Essentially, vruntime is a measure of the "runtime" of the thread - the amount of time it has spent on the processor. The whole point of CFS is to be fair to all; hence, the algo kind of boils down to a simple thing: (among the tasks on a given runqueue) the task with the lowest vruntime is the task that most deserves to run, hence select it as 'next'. (The actual implementation is done using an rbtree for efficiency).
Taking into account various factors - like priority, nice value, cgroups, etc - the calculation of vruntime is not as straight-forward as a simple increment. I'd suggest reading the relevant section in "Professional Linux Kernel Architecture", Mauerer, Wrox Press - it's explained in great detail.

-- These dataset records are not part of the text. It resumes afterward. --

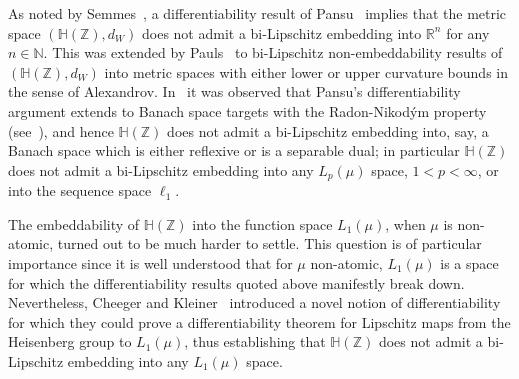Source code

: \documentclass{icm2010}
\theoremstyle{definition}
\newcommand{\R}{\mathbb{R}}
\newcommand{\1}{\mathbf{1}}
\newcommand{\N}{\mathbb{N}}
\renewcommand{\H}{\mathbb{H}}
\newcommand{\Z}{\mathbb{Z}}
\begin{document}
As noted by Semmes~\cite{Sem96}, a  differentiability
result of Pansu~\cite{Pan89} implies that the metric space
$(\H(\Z),d_W)$ does not admit a bi-Lipschitz embedding into $\R^n$
for any $n\in \N$. This was extended by Pauls~\cite{Pau01} to
bi-Lipschitz non-embeddability results of $(\H(\Z),d_W)$ into metric
spaces with either lower or upper curvature bounds in the sense of
Alexandrov. In~\cite{LN06,CK06-RNP} it was observed that Pansu's
differentiability argument extends to Banach space targets with the
Radon-Nikod\'ym property (see~\cite[Ch.\ 5]{benlin}), and hence
$\H(\Z)$ does not admit a bi-Lipschitz embedding into, say, a Banach
space which is either reflexive or is a separable dual; in
particular $\H(\Z)$ does not admit a bi-Lipschitz embedding into any
$L_p(\mu)$ space, $1<p<\infty$, or into the sequence space $\ell_1$.


The embeddability of $\H(\Z)$ into the function space $L_1(\mu)$,
when $\mu$ is non-atomic, turned out to be much harder to settle.
This question is of particular importance since it is well
understood that for $\mu$ non-atomic, $L_1(\mu)$ is a space for
which the differentiability results quoted above manifestly break
down. Nevertheless, Cheeger and Kleiner~\cite{CK-Cras,ckbv}
introduced a novel notion of differentiability for which they could
prove a differentiability theorem for Lipschitz maps from the
Heisenberg group to $L_1(\mu)$, thus establishing that $\H(\Z)$ does
not admit a bi-Lipschitz embedding into any $L_1(\mu)$ space.
\end{document}
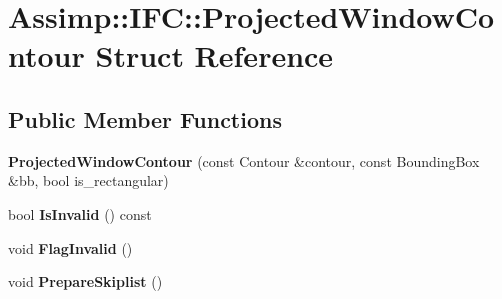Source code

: \hypertarget{struct_assimp_1_1_i_f_c_1_1_projected_window_contour}{\section{Assimp\+:\+:I\+F\+C\+:\+:Projected\+Window\+Contour Struct Reference}
\label{struct_assimp_1_1_i_f_c_1_1_projected_window_contour}
}
\subsection*{Public Member Functions}
\begin{DoxyCompactItemize}
\item 
\hypertarget{struct_assimp_1_1_i_f_c_1_1_projected_window_contour_a1606f24619cf646ce11a3f5d1d136afe}{{\bfseries Projected\+Window\+Contour} (const Contour \&contour, const Bounding\+Box \&bb, bool is\+\_\+rectangular)}\label{struct_assimp_1_1_i_f_c_1_1_projected_window_contour_a1606f24619cf646ce11a3f5d1d136afe}

\item 
\hypertarget{struct_assimp_1_1_i_f_c_1_1_projected_window_contour_ad37004e80a90ac1f0ade91d141ccb718}{bool {\bfseries Is\+Invalid} () const }\label{struct_assimp_1_1_i_f_c_1_1_projected_window_contour_ad37004e80a90ac1f0ade91d141ccb718}

\item 
\hypertarget{struct_assimp_1_1_i_f_c_1_1_projected_window_contour_ac9ad2299c2fff5a3a430cc78f301503a}{void {\bfseries Flag\+Invalid} ()}\label{struct_assimp_1_1_i_f_c_1_1_projected_window_contour_ac9ad2299c2fff5a3a430cc78f301503a}

\item 
\hypertarget{struct_assimp_1_1_i_f_c_1_1_projected_window_contour_a4b9e53920fac48ad90300ce534137041}{void {\bfseries Prepare\+Skiplist} ()}\label{struct_assimp_1_1_i_f_c_1_1_projected_window_contour_a4b9e53920fac48ad90300ce534137041}

\end{DoxyCompactItemize}
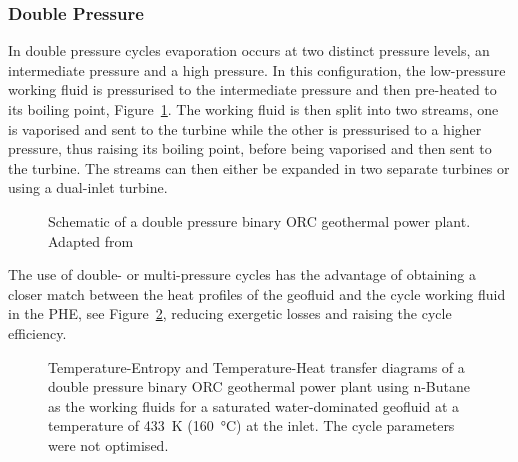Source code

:         
        \subsubsection{Double Pressure}
            In double pressure cycles evaporation occurs at two distinct pressure levels, an intermediate pressure and a high pressure. In this configuration, the low-pressure working fluid is pressurised to the intermediate pressure and then pre-heated to its boiling point, Figure~\ref{fig:litrev_ORC_dualP_schematic}. The working fluid is then split into two streams, one is vaporised and sent to the turbine while the other is pressurised to a higher pressure, thus raising its boiling point, before being vaporised and then sent to the turbine. The streams can then either be expanded in two separate turbines or using a dual-inlet turbine.
        
             \begin{figure}[H]
                \centering
                
                \caption[Schematic of a double pressure binary ORC geothermal power plant.]{Schematic of a double pressure binary ORC geothermal power plant. Adapted from \cite{DiPippo2016}}
                \label{fig:litrev_ORC_dualP_schematic}
            \end{figure}
    
            The use of double- or multi-pressure cycles has the advantage of obtaining a closer match between the heat profiles of the geofluid and the cycle working fluid in the \ac{PHE}, see Figure~\ref{fig:litrev_ORC_dualP_TS}, reducing exergetic losses and raising the cycle efficiency.         

             \begin{figure}[H]
                \centering
                
                \caption[TS and TQ diagram of a double pressure binary \ac{ORC} geothermal plant using n-Butane as the working fluid.]{Temperature-Entropy and Temperature-Heat transfer diagrams of a double pressure binary \ac{ORC} geothermal power plant using n-Butane as the working fluids for a saturated water-dominated geofluid at a temperature of \qty{433}{\K} (\qty{160}{\degreeCelsius}) at the inlet. The cycle parameters were not optimised.}
                \label{fig:litrev_ORC_dualP_TS}
            \end{figure}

Pl see below a quick attempt at summarizing some of this.
Other resource:
Documentation/scheduler/sched-design-CFS.txt
Quick summary - vruntime calculation:
(based on the book)
Most of the work is done in kernel/sched_fair.c:__update_curr()
Called on timer tick
Updates the physical and virtual time 'current' has just spent on the processor
For tasks that run at default priority, i.e., nice value 0, the physical and virtual time spent is identical
Not so for tasks at other priority (nice) levels; thus the calculation of vruntime is affected by the priority of current using a load weight factor
delta_exec = (unsigned long)(now – curr->exec_start);
// ...
delta_exec_weighted = calc_delta_fair(delta_exec, curr);
curr->vruntime += delta_exec_weighted;
Neglecting some rounding and overflow checking, what calc_delta_fair does is to
compute the value given by the following formula:
delta_exec_weighed = delta_exec * (NICE_0_LOAD / curr->load.weight)
The thing is, more important tasks (those with a lower nice value) will have larger
weights; thus, by the above equations, the vruntime accounted to them will be smaller
(thus having them enqueued more to the left on the rbtree!).
The vruntime is the virtual runtime of a process which helps in tracking for how much time a process has run. The vruntime is a member of the sched_entity structure defined in include/linux/sched.h
The min_vruntime represents the minimum vruntime of a cfs runqueue. It represents the minimum of all the vruntime of the processes that is scheduled on that cfs runqueue. The min_vruntime is a member of cfs_rq structure defined in include/linux/sched.h
The purpose of min_vruntime is to select the next process in the cfs runqueue to run. In order to be fair to all the processes, the CFS scheduler selects the process with the minimum vruntime to execute first.
The link to include/linux/sched.h is: https://elixir.bootlin.com/linux/latest/source/include/linux/sched.h
When we are writing a program we are not specifying the nature of the process like whether it is realtime, interactive... I read that Linux kernel does scheduling based on the nature of the process. Couldn't find an article explaining how Linux decides on that. Would be nice is someone could give some info that. The question is of academic interest only.
I have read that I can use the system call sched_setscheduler to set the scheduler. But what happens when the call is not made?
Also how scheduler decides a process as interactive/batch?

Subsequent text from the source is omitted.